[Records drawn from a dataset]
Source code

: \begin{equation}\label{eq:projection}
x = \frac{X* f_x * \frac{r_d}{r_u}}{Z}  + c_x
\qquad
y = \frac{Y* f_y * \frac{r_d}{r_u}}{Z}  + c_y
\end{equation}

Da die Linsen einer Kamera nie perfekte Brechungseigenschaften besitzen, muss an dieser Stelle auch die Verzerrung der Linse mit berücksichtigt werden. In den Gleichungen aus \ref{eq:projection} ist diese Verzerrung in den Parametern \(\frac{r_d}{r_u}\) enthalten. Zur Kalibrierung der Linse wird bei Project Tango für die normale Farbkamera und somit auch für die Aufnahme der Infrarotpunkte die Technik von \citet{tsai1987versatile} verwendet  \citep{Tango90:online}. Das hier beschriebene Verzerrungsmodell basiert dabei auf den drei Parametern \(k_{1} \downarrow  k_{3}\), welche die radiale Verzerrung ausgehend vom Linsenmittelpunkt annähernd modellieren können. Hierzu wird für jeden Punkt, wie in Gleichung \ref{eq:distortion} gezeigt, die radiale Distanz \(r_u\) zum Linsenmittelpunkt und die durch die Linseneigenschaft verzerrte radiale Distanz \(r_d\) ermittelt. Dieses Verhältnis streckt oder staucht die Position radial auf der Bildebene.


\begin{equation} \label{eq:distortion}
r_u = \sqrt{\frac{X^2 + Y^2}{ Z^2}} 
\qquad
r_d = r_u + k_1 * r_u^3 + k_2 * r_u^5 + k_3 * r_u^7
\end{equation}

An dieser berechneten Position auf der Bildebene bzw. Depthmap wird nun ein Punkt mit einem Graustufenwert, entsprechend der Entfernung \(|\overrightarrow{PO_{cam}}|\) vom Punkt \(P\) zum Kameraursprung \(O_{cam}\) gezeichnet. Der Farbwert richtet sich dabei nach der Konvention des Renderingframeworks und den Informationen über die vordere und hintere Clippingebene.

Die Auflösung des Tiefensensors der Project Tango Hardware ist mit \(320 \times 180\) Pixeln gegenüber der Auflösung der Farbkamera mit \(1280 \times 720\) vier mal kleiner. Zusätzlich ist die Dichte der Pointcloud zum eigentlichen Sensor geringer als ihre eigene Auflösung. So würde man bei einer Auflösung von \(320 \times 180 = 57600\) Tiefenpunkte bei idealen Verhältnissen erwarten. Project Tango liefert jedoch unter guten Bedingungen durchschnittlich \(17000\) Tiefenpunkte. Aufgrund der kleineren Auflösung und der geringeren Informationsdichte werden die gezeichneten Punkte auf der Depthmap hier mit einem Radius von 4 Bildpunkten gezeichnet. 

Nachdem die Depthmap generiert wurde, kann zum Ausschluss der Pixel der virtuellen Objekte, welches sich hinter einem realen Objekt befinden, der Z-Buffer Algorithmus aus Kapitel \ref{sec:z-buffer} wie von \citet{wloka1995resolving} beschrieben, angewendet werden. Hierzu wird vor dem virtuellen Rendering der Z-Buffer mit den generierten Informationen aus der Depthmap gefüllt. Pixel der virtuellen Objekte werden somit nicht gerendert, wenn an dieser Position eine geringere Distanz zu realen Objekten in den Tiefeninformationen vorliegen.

Work required:
Every line above that has the string "equation" needs to be copied.

Task solution:
: \begin{equation}\label{eq:projection}
\end{equation}
\begin{equation} \label{eq:distortion}
\end{equation}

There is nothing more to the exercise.